EXTRACTED RECORDS below:
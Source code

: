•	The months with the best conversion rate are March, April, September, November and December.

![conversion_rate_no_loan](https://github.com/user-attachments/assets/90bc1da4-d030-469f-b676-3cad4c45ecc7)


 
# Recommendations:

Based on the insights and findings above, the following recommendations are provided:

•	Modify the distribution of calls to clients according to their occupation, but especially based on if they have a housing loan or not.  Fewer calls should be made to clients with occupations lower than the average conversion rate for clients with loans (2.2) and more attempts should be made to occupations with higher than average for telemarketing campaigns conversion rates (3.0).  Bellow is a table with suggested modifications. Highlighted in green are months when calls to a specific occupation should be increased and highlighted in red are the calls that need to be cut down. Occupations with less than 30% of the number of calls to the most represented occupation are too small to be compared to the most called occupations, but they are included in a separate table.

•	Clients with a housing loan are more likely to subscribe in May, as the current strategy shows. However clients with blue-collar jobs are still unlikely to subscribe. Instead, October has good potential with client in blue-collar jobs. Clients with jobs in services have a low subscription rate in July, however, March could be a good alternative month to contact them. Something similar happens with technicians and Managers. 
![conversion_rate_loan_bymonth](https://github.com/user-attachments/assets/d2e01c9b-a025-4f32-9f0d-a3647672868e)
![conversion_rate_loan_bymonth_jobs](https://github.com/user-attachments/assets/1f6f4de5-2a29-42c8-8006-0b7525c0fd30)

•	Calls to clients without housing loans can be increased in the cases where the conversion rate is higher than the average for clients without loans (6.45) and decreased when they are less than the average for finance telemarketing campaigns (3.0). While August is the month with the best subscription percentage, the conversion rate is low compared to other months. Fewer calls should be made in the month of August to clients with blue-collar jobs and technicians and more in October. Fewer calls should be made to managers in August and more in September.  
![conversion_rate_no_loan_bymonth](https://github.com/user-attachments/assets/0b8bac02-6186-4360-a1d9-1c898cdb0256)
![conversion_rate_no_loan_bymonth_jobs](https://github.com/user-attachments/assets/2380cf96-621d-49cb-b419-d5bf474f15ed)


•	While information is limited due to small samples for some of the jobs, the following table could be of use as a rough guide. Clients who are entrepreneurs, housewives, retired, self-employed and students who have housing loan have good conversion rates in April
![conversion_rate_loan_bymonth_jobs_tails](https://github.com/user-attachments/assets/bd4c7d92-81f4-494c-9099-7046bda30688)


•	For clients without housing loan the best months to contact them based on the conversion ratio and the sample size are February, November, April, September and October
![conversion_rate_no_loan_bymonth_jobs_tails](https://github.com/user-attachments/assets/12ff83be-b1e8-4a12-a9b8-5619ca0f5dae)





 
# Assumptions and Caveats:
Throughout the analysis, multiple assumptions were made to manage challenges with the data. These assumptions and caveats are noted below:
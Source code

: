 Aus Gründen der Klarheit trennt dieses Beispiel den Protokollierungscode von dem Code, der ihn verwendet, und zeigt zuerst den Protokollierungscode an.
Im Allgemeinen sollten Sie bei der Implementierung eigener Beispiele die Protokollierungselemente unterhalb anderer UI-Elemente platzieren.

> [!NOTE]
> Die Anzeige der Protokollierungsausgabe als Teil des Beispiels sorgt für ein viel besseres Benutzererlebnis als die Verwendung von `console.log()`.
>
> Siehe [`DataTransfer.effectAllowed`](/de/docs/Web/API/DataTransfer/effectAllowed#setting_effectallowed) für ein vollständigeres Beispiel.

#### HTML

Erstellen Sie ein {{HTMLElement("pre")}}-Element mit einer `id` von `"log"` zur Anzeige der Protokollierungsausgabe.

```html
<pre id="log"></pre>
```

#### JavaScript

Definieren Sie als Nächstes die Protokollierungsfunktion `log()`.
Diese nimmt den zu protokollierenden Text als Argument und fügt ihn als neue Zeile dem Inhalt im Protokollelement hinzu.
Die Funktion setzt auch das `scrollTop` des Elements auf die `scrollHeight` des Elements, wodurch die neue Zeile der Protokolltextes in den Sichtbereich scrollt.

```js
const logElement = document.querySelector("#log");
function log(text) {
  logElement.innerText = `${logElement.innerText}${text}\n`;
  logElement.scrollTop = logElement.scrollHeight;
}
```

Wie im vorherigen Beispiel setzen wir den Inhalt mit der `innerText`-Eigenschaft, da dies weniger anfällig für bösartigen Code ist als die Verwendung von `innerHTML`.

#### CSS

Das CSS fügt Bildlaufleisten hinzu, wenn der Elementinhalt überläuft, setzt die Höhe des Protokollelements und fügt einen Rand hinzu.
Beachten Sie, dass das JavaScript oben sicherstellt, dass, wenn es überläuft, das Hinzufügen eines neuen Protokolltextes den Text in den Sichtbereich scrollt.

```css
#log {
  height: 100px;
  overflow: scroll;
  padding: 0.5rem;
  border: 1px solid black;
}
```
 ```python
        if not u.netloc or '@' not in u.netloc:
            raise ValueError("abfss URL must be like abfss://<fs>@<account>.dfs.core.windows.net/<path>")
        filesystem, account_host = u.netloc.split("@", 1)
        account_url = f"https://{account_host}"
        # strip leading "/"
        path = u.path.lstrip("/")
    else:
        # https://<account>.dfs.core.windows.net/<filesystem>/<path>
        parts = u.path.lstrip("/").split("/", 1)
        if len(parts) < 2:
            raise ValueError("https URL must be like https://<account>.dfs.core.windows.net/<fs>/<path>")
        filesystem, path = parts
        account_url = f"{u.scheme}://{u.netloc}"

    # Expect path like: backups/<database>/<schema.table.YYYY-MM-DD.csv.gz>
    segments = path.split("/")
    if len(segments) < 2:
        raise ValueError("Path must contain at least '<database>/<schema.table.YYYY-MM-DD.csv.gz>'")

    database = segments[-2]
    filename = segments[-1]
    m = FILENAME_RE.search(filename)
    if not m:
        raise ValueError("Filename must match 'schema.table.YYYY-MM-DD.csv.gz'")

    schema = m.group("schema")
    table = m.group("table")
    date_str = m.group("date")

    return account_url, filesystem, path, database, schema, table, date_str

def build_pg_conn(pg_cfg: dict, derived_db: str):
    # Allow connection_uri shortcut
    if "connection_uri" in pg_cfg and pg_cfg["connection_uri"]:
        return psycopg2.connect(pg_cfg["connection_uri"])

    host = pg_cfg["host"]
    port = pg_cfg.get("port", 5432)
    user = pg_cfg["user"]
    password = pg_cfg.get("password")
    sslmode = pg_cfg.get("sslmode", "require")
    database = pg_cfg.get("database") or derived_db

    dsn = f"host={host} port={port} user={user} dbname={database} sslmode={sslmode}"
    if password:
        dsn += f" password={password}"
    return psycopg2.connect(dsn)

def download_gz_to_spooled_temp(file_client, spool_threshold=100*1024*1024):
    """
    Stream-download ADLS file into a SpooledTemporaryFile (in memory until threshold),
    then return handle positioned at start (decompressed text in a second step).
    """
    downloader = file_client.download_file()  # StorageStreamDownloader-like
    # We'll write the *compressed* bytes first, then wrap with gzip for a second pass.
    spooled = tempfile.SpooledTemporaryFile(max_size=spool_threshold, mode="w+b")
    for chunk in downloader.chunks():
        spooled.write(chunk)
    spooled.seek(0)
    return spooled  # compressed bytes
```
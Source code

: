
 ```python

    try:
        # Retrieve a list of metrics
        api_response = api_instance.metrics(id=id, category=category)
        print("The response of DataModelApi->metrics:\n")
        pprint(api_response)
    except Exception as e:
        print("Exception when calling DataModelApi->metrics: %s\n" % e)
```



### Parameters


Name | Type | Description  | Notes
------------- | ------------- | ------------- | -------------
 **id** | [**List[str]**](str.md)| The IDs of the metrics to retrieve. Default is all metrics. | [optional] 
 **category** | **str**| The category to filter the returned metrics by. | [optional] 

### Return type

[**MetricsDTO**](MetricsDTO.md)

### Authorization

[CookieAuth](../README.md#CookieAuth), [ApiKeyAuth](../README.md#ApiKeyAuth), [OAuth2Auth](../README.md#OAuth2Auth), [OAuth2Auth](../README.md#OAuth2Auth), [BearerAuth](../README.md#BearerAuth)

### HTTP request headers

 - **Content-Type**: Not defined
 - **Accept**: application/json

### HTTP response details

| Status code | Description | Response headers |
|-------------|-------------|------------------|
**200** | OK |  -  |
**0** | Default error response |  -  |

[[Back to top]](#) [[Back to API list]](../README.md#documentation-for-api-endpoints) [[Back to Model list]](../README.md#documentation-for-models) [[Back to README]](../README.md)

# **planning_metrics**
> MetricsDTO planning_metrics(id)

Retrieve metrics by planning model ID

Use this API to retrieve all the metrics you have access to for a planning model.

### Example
End of EXTRACTED RECORDS.
** YOUR INSTRUCTIONS **
Search the entries for the word "Anzeige" and show every line that has it.

** RESPONSE BELOW **
> Die Anzeige der Protokollierungsausgabe als Teil des Beispiels sorgt für ein viel besseres Benutzererlebnis als die Verwendung von `console.log()`.
Erstellen Sie ein {{HTMLElement("pre")}}-Element mit einer `id` von `"log"` zur Anzeige der Protokollierungsausgabe.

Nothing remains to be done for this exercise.